Mówi się, że współczesna młodzież nie czyta lektur, nie chodzi do teatru, unika klasyki. Zatem pomysł przedstawienia najważniejszych dzieł z szekspirowskiego kanonu w całkiem współczesny sposób wydaje się całkiem sensowny. Obawiam się jednak, że efekt może być podobny jak w przypadku piosenki Marka Grechuty, którą zaśpiewał idol młodzieżowy Kamil Bednarek. Anegdota głosi, że jakiś młody człowiek – zobaczywszy w telewizji oryginalny utwór – z oburzeniem skomentował, że jakiś stary ramol beznadziejnie zaśpiewał piosenkę Bednarka.

Są w sztuce pewne motywy, które przetwarzane są wielokrotnie. Ot choćby motyw Robinsona, który po raz pierwszy pojawił się w powieści Daniela Defoe.

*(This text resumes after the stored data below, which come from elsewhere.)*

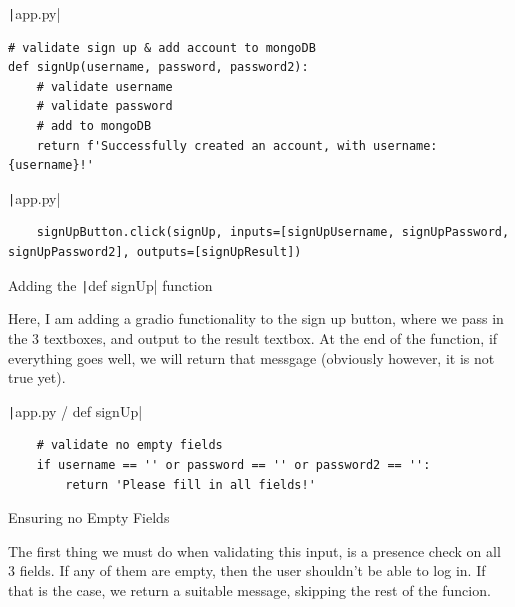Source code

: \documentclass[12pt]{report}
\newcommand{\pil}[1]{\protect\texttt|#1|}
\begin{document}
\begin{listing}[H]
\pil{app.py}
\begin{verbatim}
# validate sign up & add account to mongoDB
def signUp(username, password, password2):
    # validate username
    # validate password
    # add to mongoDB
    return f'Successfully created an account, with username: {username}!'
\end{verbatim}
\pil{app.py}
\begin{verbatim}
    signUpButton.click(signUp, inputs=[signUpUsername, signUpPassword, signUpPassword2], outputs=[signUpResult])
\end{verbatim}
\caption{Adding the \pil{def signUp} function}\label{cs:signUp}
\end{listing}

Here, I am adding a gradio functionality to the sign up button, where we pass in the 3 textboxes, and output to the result textbox. At the end of the function, if everything goes well, we will return that messgage (obviously however, it is not true yet).

\begin{center}
\end{center}

\begin{listing}[H]
\pil{app.py / def signUp}
\begin{verbatim}
    # validate no empty fields
    if username == '' or password == '' or password2 == '':
        return 'Please fill in all fields!'
\end{verbatim}
\caption{Ensuring no Empty Fields}\label{cs:noEmptyFields}
\end{listing}

The first thing we must do when validating this input, is a presence check on all 3 fields. If any of them are empty, then the user shouldn't be able to log in. If that is the case, we return a suitable message, skipping the rest of the funcion.
\end{document}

Ten sam motyw w różny sposób eksploatowali potem pisarze w późniejszych epokach. Oto kilka przykładów. Juliusz Verne w książkach „Tajemnicza wyspa” i „Dwa lata wakacji”. William Golding w formie dystopii „Władca much”. „Wyspa” Jamesa Grahama Ballarda jest jeszcze bardziej zaskakującym przetworzeniem motywu Robinsona. Cechą wspólną tych powieści jest wykorzytanie głównego motywu jako tropu, przetworzenie go, uzyskanie nowej jakości. Szekspir również był inspiracją dla twórców współczesnych. Zapewne wszyscy pamiętają słynny musical „West Side Story” z niezapomnianą Natalie Wood w jednej z głównych ról. To przecież nic innego jak na nowo opowiedziana historia Romea i Julii.

Macbeth w policji

Jeśli ktoś zna dramat Szekspira, to fabuła powieści Jo Nesbø nie będzie dla niego zaskoczeniem. Poza miejscem akcji, którym staje się bliżej nieokreślone miasto i czasem akcji, który możemy umiejscowić w drugiej połowie XX wieku, jeszcze przed epoką cyfrową. Tytułowy bohater jest dowódcą specjalnej jednostki policji, który odkrywa szansę awansu. Ambitnemu policjantowi pomaga żona, a nawet rzec można, że to ona pcha go na szczyt. Ambicja pcha jednak bohaterów do zbrodni. I w tym momencie odkrywamy podobieństwo do dramatu Szekspira.

Podstawowym zarzutem wobec powieści Jo Nesbø nie jest jednak brak zaskakującej kryminalnej intrygi. Chociaż bowiem powieść opowiada o policji i przestępcach, to jest raczej dramatem niż kryminałem. Powieść nie przedstawia szekspirowskiego motywu w twórczy sposób. Przenosi bohaterów i akcję w czasy bliskie współczesności, każe im wykonywać inne zawody, ale poza tym tylko kopiuje Szekspira. Tylko tyle, a może aż tyle? Z lękiem myślę, że ktoś może wpaść na pomysł „Projekt Mickiewicz”, a „Pana Tadeusza” napisze Remigiusz Mróz.